[gmx-users] strange GPU load distribution
Alex
nedomacho at gmail.com
Sun May 6 23:52:00 CEST 2018
Unfortunately, we're still bogged down when the EM runs (example below)
start -- CPU usage by these jobs is initially low, while their PIDs show
up in nvidia-smi. After about a minute all goes back to normal. Because
the user is doing it frequently (scripted), everything is slowed down by
a large factor.
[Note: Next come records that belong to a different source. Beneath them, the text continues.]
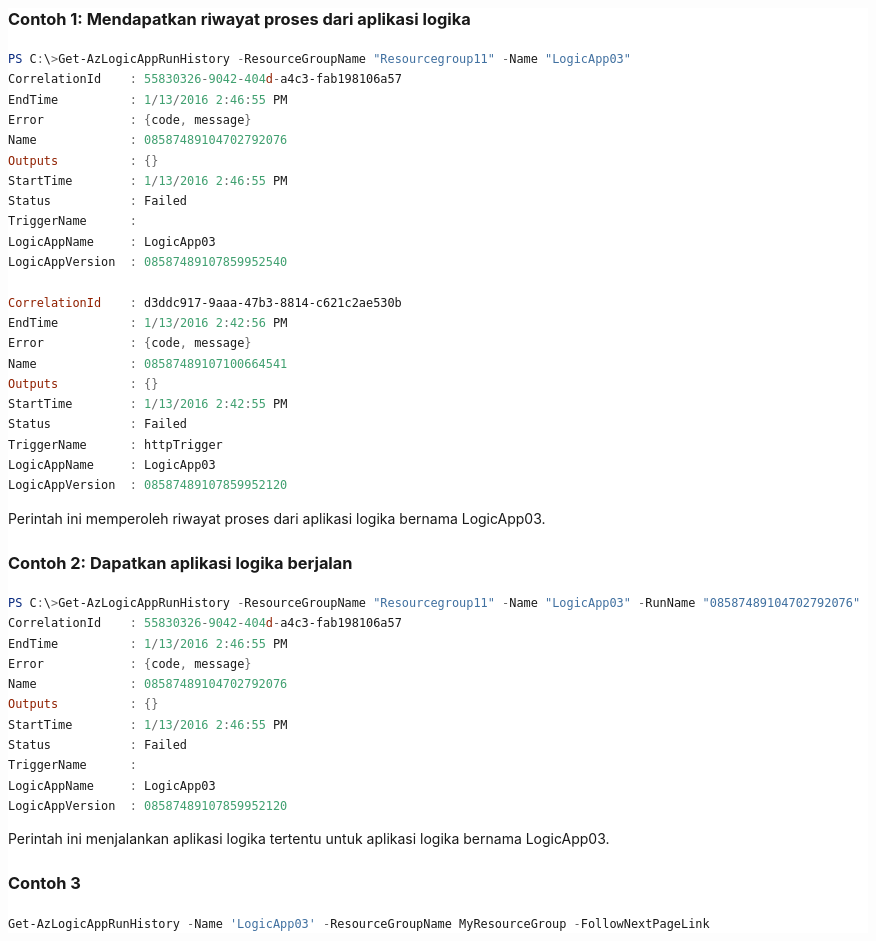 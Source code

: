 ### Contoh 1: Mendapatkan riwayat proses dari aplikasi logika

```powershell
PS C:\>Get-AzLogicAppRunHistory -ResourceGroupName "Resourcegroup11" -Name "LogicApp03"
CorrelationId    : 55830326-9042-404d-a4c3-fab198106a57
EndTime          : 1/13/2016 2:46:55 PM
Error            : {code, message}
Name             : 08587489104702792076
Outputs          : {}
StartTime        : 1/13/2016 2:46:55 PM
Status           : Failed
TriggerName      : 
LogicAppName     : LogicApp03
LogicAppVersion  : 08587489107859952540

CorrelationId    : d3ddc917-9aaa-47b3-8814-c621c2ae530b
EndTime          : 1/13/2016 2:42:56 PM
Error            : {code, message}
Name             : 08587489107100664541
Outputs          : {}
StartTime        : 1/13/2016 2:42:55 PM
Status           : Failed
TriggerName      : httpTrigger
LogicAppName     : LogicApp03
LogicAppVersion  : 08587489107859952120
```

Perintah ini memperoleh riwayat proses dari aplikasi logika bernama LogicApp03.

### Contoh 2: Dapatkan aplikasi logika berjalan

```powershell
PS C:\>Get-AzLogicAppRunHistory -ResourceGroupName "Resourcegroup11" -Name "LogicApp03" -RunName "08587489104702792076"
CorrelationId    : 55830326-9042-404d-a4c3-fab198106a57
EndTime          : 1/13/2016 2:46:55 PM
Error            : {code, message}
Name             : 08587489104702792076
Outputs          : {}
StartTime        : 1/13/2016 2:46:55 PM
Status           : Failed
TriggerName      : 
LogicAppName     : LogicApp03
LogicAppVersion  : 08587489107859952120
```

Perintah ini menjalankan aplikasi logika tertentu untuk aplikasi logika bernama LogicApp03.

### Contoh 3

```powershell
Get-AzLogicAppRunHistory -Name 'LogicApp03' -ResourceGroupName MyResourceGroup -FollowNextPageLink
```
Interestingly, we have another user utilizing a GPU with
another MD package (LAMMPS) and that GPU is never touched by these EM jobs.
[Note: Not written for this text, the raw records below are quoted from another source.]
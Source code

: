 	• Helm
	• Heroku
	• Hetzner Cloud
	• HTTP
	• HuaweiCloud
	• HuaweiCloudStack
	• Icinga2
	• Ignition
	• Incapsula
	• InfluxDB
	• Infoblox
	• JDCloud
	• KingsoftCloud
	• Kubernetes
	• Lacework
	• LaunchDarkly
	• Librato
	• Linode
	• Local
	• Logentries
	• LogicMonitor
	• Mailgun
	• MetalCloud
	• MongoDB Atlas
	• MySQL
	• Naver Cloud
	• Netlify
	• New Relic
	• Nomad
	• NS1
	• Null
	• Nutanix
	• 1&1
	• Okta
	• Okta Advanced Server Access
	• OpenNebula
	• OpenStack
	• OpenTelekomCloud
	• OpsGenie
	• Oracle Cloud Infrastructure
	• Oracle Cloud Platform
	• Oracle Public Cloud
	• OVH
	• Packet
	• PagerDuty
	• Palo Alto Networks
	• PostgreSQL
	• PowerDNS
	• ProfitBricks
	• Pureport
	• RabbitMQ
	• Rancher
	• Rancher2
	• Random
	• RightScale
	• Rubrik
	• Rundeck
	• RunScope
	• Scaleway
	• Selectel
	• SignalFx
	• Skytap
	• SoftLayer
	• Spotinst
Any ideas will be greatly appreciated.
Thanks,
Alex
> PID TTY STAT TIME COMMAND
>
> 60432 pts/8 Dl+ 0:01 gmx mdrun -table ../../../tab_it.xvg -nt 1 -nb
> cpu -pme cpu -deffnm em_steep
>
>
>
> On 4/27/2018 2:16 PM, Mark Abraham wrote:
>> Hi,
>>
>> What you think was run isn't nearly as useful when troubleshooting as
>> asking the kernel what is actually running.
>>
>> Mark
>>
>>
>> On Fri, Apr 27, 2018, 21:59 Alex<nedomacho at gmail.com> wrote:
>>
>>> Mark, I copied the exact command line from the script, right above the
>>> mdp file. It is literally how the script calls mdrun in this case:
>>>
>>> gmx mdrun -nt 2 -nb cpu -pme cpu -deffnm
>>>
>>>
>>> On 4/27/2018 1:52 PM, Mark Abraham wrote:
>>>> Group cutoff scheme can never run on a gpu, so none of that should
>>> matter.
>>>> Use ps and find out what the command lines were.
>>>>
>>>> Mark
>>>>
>>>> On Fri, Apr 27, 2018, 21:37 Alex<nedomacho at gmail.com> wrote:
>>>>
>>>>> Update: we're basically removing commands one by one from the script
>>> that
>>>>> submits the jobs causing the issue. The culprit is both EM and the MD
>>> run:
>>>>> and GPUs are being affected _before_ MD starts loading the CPU, i.e.
>>> this
>>>>> is the initial setting up of the EM run -- CPU load is near zero,
>>>>> nvidia-smi reports the mess. I wonder if this is in any way related to
>>> that
>>>>> timing test we were failing a while back.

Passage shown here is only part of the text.